Senador diz que ação da PF atingiu pequenos extrativistas e pede transparência sobre alvos ligados ao narcotráfico. (Foto: Divulgação)
O senador Omar Aziz (PSD-AM) criticou nesta terça-feira, durante reunião da Comissão de Infraestrutura do Senado, a recente operação da Polícia Federal realizada em municípios da Calha do Rio Madeira, como Manicoré e Humaitá. A ação, que destruiu garimpos e embarcações, foi classificada por ele como um ataque desproporcional, que afetou principalmente pequenos extrativistas e famílias humildes da região.
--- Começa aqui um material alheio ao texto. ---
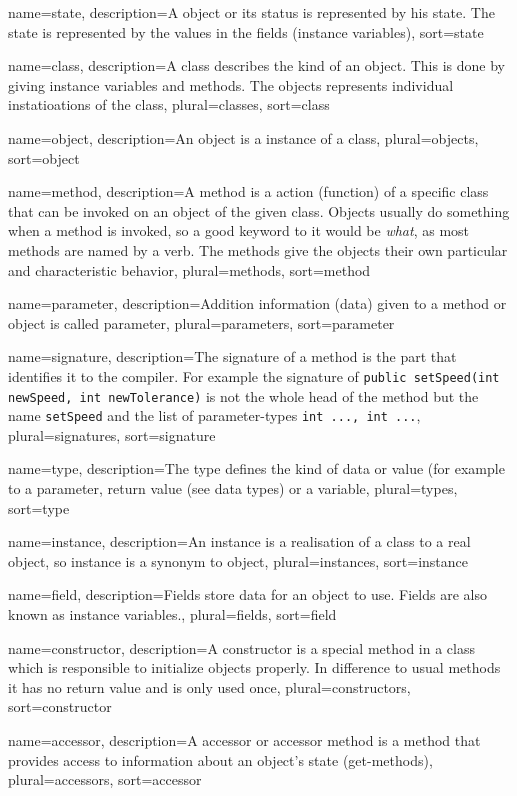 {
	name=state,
	description={A object or its status is represented by his state.
		The state is represented by the values in the fields
		(instance variables)},
	sort=state
}


{
	name=class,
	description={A class describes the kind of an object. This is done
		by giving instance variables and methods. The objects 
		represents individual instatioations of the class},
	plural=classes,
	sort=class
}

{
	name=object,
	description={An object is a instance of a class},
	plural=objects,
	sort=object
}

{
	name=method,
	description={A method is a action (function) of a specific class that
		can be invoked on an object of the given class. Objects usually
		do something when a method is invoked, so a good keyword to it
		would be \textit{what}, as most methods are named by a verb.
		The methods give the objects their own particular and
		characteristic behavior},
	plural=methods,
	sort=method
}

{
	name=parameter,
	description={Addition information (data) given to a method or object
		is called parameter},
	plural=parameters,
	sort=parameter
}

{
	name=signature,
	description={The signature of a method is the part that identifies 
		it to the compiler. For example the signature of 
		\lstinline{public setSpeed(int newSpeed, int newTolerance)}
		is not the whole head of the method but the name 
		\lstinline{setSpeed} and the list of parameter-types 
		\lstinline{int ..., int ...}},
	plural=signatures,
	sort=signature
}

{
	name=type,
	description={The type defines the kind of data or value (for example 
		to a parameter, return value (see data types) or a variable},
	plural=types,
	sort=type
}

{
	name=instance,
	description={An instance is a realisation of a class to a real object,
		so instance is a synonym to object},
	plural=instances,
	sort=instance
}

{
	name=field,
	description={Fields store data for an object to use. Fields are also
		known as instance variables.},
	plural=fields,
	sort=field
}

{
	name=constructor,
	description={A constructor is a special method in a class which is
		responsible to initialize objects properly. In difference to
		usual methods it has no return value and is only used once},
	plural=constructors,
	sort=constructor
}

{
	name=accessor,
	description={A accessor or accessor method is a method that provides
		access to information about an object's state (get-methods)},
	plural=accessors,
	sort=accessor
}
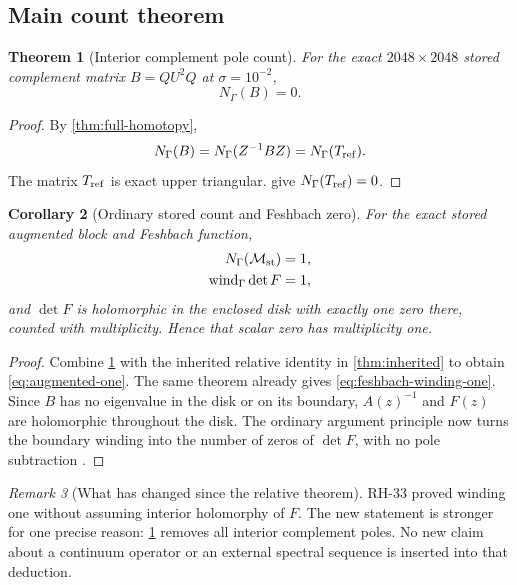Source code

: \documentclass[11pt]{article}
\newtheorem{theorem}{Theorem}[section]
\newtheorem{corollary}[theorem]{Corollary}
\theoremstyle{definition}
\theoremstyle{remark}
\newtheorem{remark}[theorem]{Remark}
\newcommand{\wind}{\operatorname{wind}}
\newcommand{\Maug}{\mathcal M_{\rm st}}
\newcommand{\Tref}{T_{\rm ref}}
\begin{document}
\subsection{Main count theorem}

\begin{theorem}[Interior complement pole count]
\label{thm:complement-zero}
For the exact \(2048\times2048\) stored complement matrix \(B=QU^2Q\) at
\(\sigma=10^{-2}\),
\begin{equation}
 N_\Gamma(B)=0.
 \label{eq:complement-zero}
\end{equation}
\end{theorem}

\begin{proof}
By \cref{thm:full-homotopy},
\[
 N_\Gamma(B)=N_\Gamma(Z^{-1}BZ)=N_\Gamma(\Tref).
\]
The matrix \(\Tref\) is exact upper triangular.
 give
\(N_\Gamma(\Tref)=0\).
\end{proof}

\begin{corollary}[Ordinary stored count and Feshbach zero]
\label{cor:ordinary-count}
For the exact stored augmented block and Feshbach function,
\begin{align}
 N_\Gamma(\Maug)&=1,
 \label{eq:augmented-one}\\
 \wind_\Gamma\det F&=1,
 \label{eq:feshbach-winding-one}
\end{align}
and \(\det F\) is holomorphic in the enclosed disk with exactly one zero
there, counted with multiplicity.  Hence that scalar zero has multiplicity
one.
\end{corollary}

\begin{proof}
Combine \cref{thm:complement-zero} with the inherited relative identity in
\cref{thm:inherited} to obtain \cref{eq:augmented-one}.  The same theorem
already gives \cref{eq:feshbach-winding-one}.  Since \(B\) has no
eigenvalue in the disk or on its boundary, \(A(z)^{-1}\) and \(F(z)\) are
holomorphic throughout the disk.  The ordinary argument principle now
turns the boundary winding into the number of zeros of \(\det F\), with no
pole subtraction \citep{Ahlfors1979}.
\end{proof}

\begin{remark}[What has changed since the relative theorem]
\label{rem:relative-to-ordinary}
RH-33 proved winding one without assuming interior holomorphy of \(F\).
The new statement is stronger for one precise reason:
\cref{thm:complement-zero} removes all interior complement poles.  No new
claim about a continuum operator or an external spectral sequence is
inserted into that deduction.
\end{remark}
\end{document}
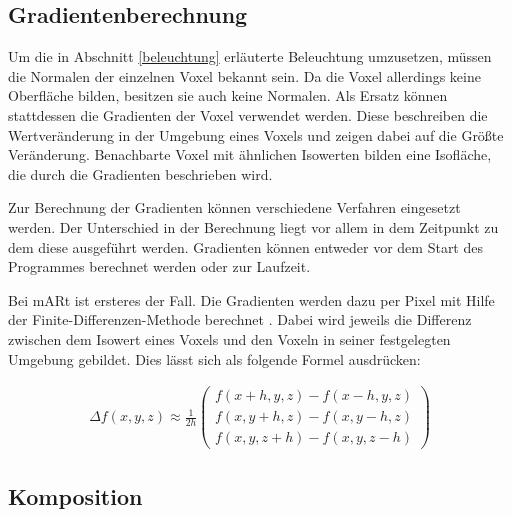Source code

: \subsection{Gradientenberechnung}

Um die in Abschnitt \ref{beleuchtung} erläuterte Beleuchtung umzusetzen, müssen die Normalen der einzelnen Voxel bekannt sein. Da die Voxel allerdings keine Oberfläche bilden, besitzen sie auch keine Normalen. Als Ersatz können stattdessen die Gradienten der Voxel verwendet werden. Diese beschreiben die Wertveränderung in der Umgebung eines Voxels und zeigen dabei auf die Größte Veränderung. Benachbarte Voxel mit ähnlichen Isowerten bilden eine Isofläche, die durch die Gradienten beschrieben wird. 

Zur Berechnung der Gradienten können verschiedene Verfahren eingesetzt werden. Der Unterschied in der Berechnung liegt vor allem in dem Zeitpunkt zu dem diese ausgeführt werden. Gradienten können entweder vor dem Start des Programmes berechnet werden oder zur Laufzeit. 

Bei mARt ist ersteres der Fall. Die Gradienten werden dazu per Pixel mit Hilfe der Finite-Differenzen-Methode berechnet \cite{Hadwiger06}.
Dabei wird jeweils die Differenz zwischen dem Isowert eines Voxels und den Voxeln in seiner festgelegten Umgebung gebildet. Dies lässt sich als folgende Formel ausdrücken: 

\begin{align}
\Delta f(x,y,z)\approx \frac{1}{2h}
\left ( \begin{matrix}
f(x + h, y, z) - f(x - h, y, z)\\ 
f(x, y + h, z) - f(x, y - h, z)\\ 
f(x, y, z + h) - f(x, y, z - h)
\end{matrix} \right )
\end{align}



\subsection{Komposition}

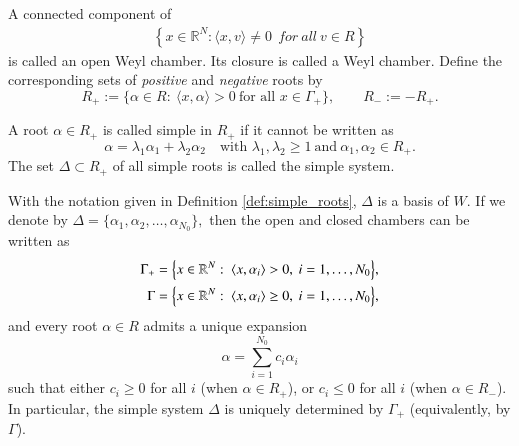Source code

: \documentclass[12pt]{amsart}
\begin{document}
\begin{definition}{\rm \cite[Definition ~2.7]{HeckmanCoxeterGroups}}\label{def:weyl_chamber_positive_roots} A connected component of \begin{align}
    \left\{x\in\mathbb{R}^N:\langle x,v\rangle \neq 0\ \ { for} \ { all} \ v\in R\right\}
  \end{align} is called an open
Weyl chamber. Its closure is called a Weyl chamber.  Define the corresponding sets of \emph{positive} and \emph{negative} roots by
\[
R_{+}:=\{\alpha\in R:\ \langle x,\alpha\rangle>0\ \text{for all }x\in \Gamma_{+}\},
\qquad
R_{-}:=-R_{+}.
\]
\end{definition}

\begin{definition}{\rm \cite[Definition~2.9]{HeckmanCoxeterGroups}}\label{def:simple_roots}
A root $\alpha\in R_{+}$
is called simple in $R_{+}$ if it cannot be written as
\[
\alpha=\lambda_{1}\alpha_{1}+\lambda_{2}\alpha_{2}
\quad\text{with }\lambda_{1},\lambda_{2}\ge 1\ \text{and}\ \alpha_{1},\alpha_{2}\in R_{+}.
\]
The set $\Delta\subset R_{+}$ of all simple roots is called the
simple system.
\end{definition}

\begin{lemma}\label{lem:simple_system_associated_to_chamber}
With the notation given in Definition \ref{def:simple_roots},  $\Delta$ is a basis of $W$. If we denote by
$
\Delta=\{\alpha_{1},\alpha_{2},\ldots,\alpha_{N_{0}}\},
$
then the open and closed chambers can be written as
\begin{align}
\Gamma_{+}
&=\Bigl\{x\in\mathbb{R}^{N}:\ \langle x,\alpha_{i}\rangle>0,\ i=1,\ldots,N_{0}\Bigr\},
\label{eq:open_chamber_by_simple_roots}\\
\Gamma
&=\Bigl\{x\in\mathbb{R}^{N}:\ \langle x,\alpha_{i}\rangle\ge 0,\ i=1,\ldots,N_{0}\Bigr\},
\label{eq:closed_chamber_by_simple_roots}
\end{align}
and every root $\alpha\in R$ admits a unique expansion
\[
\alpha=\sum_{i=1}^{N_{0}}c_{i}\alpha_{i}
\]
such that either $c_{i}\ge 0$ for all $i$ (when $\alpha\in R_{+}$), or $c_{i}\le 0$ for all $i$
(when $\alpha\in R_{-}$). In particular, the simple system $\Delta$ is uniquely determined by $\Gamma_{+}$
(equivalently, by $\Gamma$).
\end{lemma}
\end{document}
“Eu não só vi como presenciei tudo isso ontem e ontem mesmo tomei a iniciativa de questionar o porquê dessa operação. O mais engraçado de tudo é que vão lá, tocam fogo, dizem que é o narcotráfico e não prenderam ninguém. Veja bem, não prenderam absolutamente ninguém, só destruíram, poluíram, prejudicaram, e tem pessoas que moram nessas embarcações porque não têm moradia”, afirmou o senador.
Omar questionou a diferença entre o extrativismo de pequena escala e operações de grande impacto ambiental, cobrando explicações da PF. “Quando você fala numa bitola de seis polegadas, é extrativismo; quando fala em 30, 40 polegadas, é outra coisa. Eu quero saber do Andrei Rodrigues (diretor-geral da PF) quem foi o traficante preso nessa operação. Quem foi preso? Não houve nenhum. O que houve foi prejuízo para pessoas pobres do Rio Madeira, principalmente de Humaitá, Manicoré, Novo Aripuanã, Borba e Nova Olinda”, disse.
O parlamentar também pediu transparência sobre a autorização judicial que respaldou a ação. “A Polícia Federal não faz isso sem ordem da Justiça. Precisamos saber quem foi o juiz que autorizou e quais as provas concretas que ligam a operação ao narcotráfico. Se existem narcotraficantes, que sejam presos e responsabilizados. Mas não podemos permitir que trabalhadores humildes sejam tratados como criminosos”, reforçou.
Segundo Omar, a ausência de uma regulamentação clara para o garimpo de pequena escala agrava o problema. Ele lembrou que projetos de lei sobre o tema tramitam há mais de 15 anos na Câmara dos Deputados sem votação definitiva.
“Se houvesse regulamentação, o ouro ficaria no Brasil, comercializado pela Caixa Econômica, e não seria escoado ilegalmente para Colômbia, Venezuela e outros países. O que não podemos aceitar é pirotecnia com explosões e helicópteros sobrevoando, enquanto os verdadeiros responsáveis continuam impunes”, declarou.
O senador concluiu reforçando sua posição em defesa das comunidades ribeirinhas. “Nós não aceitamos que pessoas humildes, trabalhadoras, sejam tratadas como narcotraficantes. Se existem criminosos, que sejam presos e seus nomes revelados. O que não podemos aceitar é destruir embarcações e criminalizar quem depende do extrativismo para sobreviver”, finalizou.